### WORK TO COMPLETE
In the records below, begin at the line containing "and caused 503s" and end at the line containing "within 9\%; under"; quote every line in that span exactly, including both boundary lines, and no others.

### DATA FOR THIS TASK

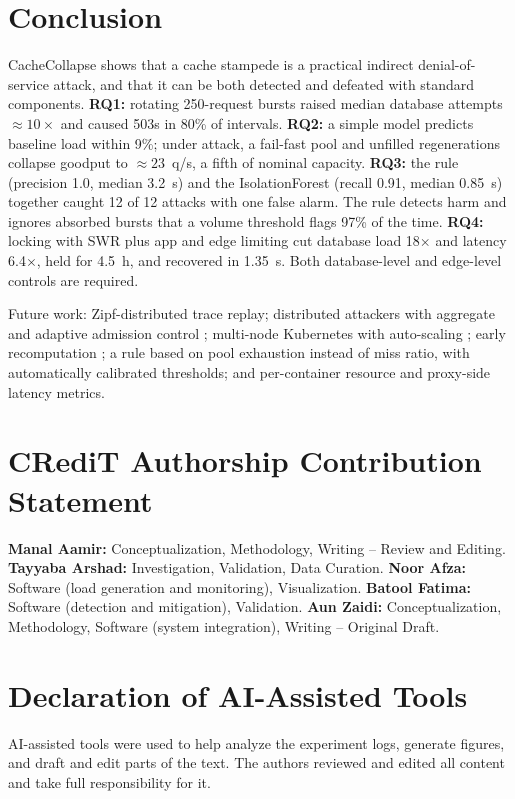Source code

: \documentclass[journal]{IEEEtran}
\begin{document}
\section{Conclusion}
\label{sec:conclusion}
CacheCollapse shows that a cache stampede is a practical indirect denial-of-service
attack, and that it can be both detected and defeated with standard components.
\textbf{RQ1:} rotating 250-request bursts raised median database attempts ${\approx}10\times$
and caused 503s in 80\% of intervals. \textbf{RQ2:} a simple model predicts baseline load
within 9\%; under attack, a fail-fast pool and unfilled regenerations collapse goodput to
${\approx}23$~q/s, a fifth of nominal capacity. \textbf{RQ3:} the rule (precision 1.0,
median 3.2~s) and the IsolationForest (recall 0.91, median 0.85~s) together caught 12 of
12 attacks with one false alarm. The rule detects harm and ignores absorbed bursts that a
volume threshold flags 97\% of the time. \textbf{RQ4:} locking with SWR plus app and edge
limiting cut database load 18$\times$ and latency 6.4$\times$, held for 4.5~h, and
recovered in 1.35~s. Both database-level and edge-level controls are required.

Future work: Zipf-distributed trace replay; distributed attackers with aggregate and
adaptive admission control \cite{welsh2003,ranjan2009}; multi-node Kubernetes with
auto-scaling \cite{sides2016,bremlerbarr2017}; early recomputation \cite{vattani2015}; a
rule based on pool exhaustion instead of miss ratio, with automatically calibrated
thresholds; and per-container resource and proxy-side latency metrics.

\section*{CRediT Authorship Contribution Statement}
\textbf{Manal Aamir:} Conceptualization, Methodology, Writing -- Review and Editing.
\textbf{Tayyaba Arshad:} Investigation, Validation, Data Curation.
\textbf{Noor Afza:} Software (load generation and monitoring), Visualization.
\textbf{Batool Fatima:} Software (detection and mitigation), Validation.
\textbf{Aun Zaidi:} Conceptualization, Methodology, Software (system integration),
Writing -- Original Draft.

\section*{Declaration of AI-Assisted Tools}
AI-assisted tools were used to help analyze the experiment logs, generate figures, and
draft and edit parts of the text. The authors reviewed and edited all content and take
full responsibility for it.



\end{document}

### RESPONSE TO THIS EXERCISE
and caused 503s in 80\% of intervals. \textbf{RQ2:} a simple model predicts baseline load
within 9\%; under attack, a fail-fast pool and unfilled regenerations collapse goodput to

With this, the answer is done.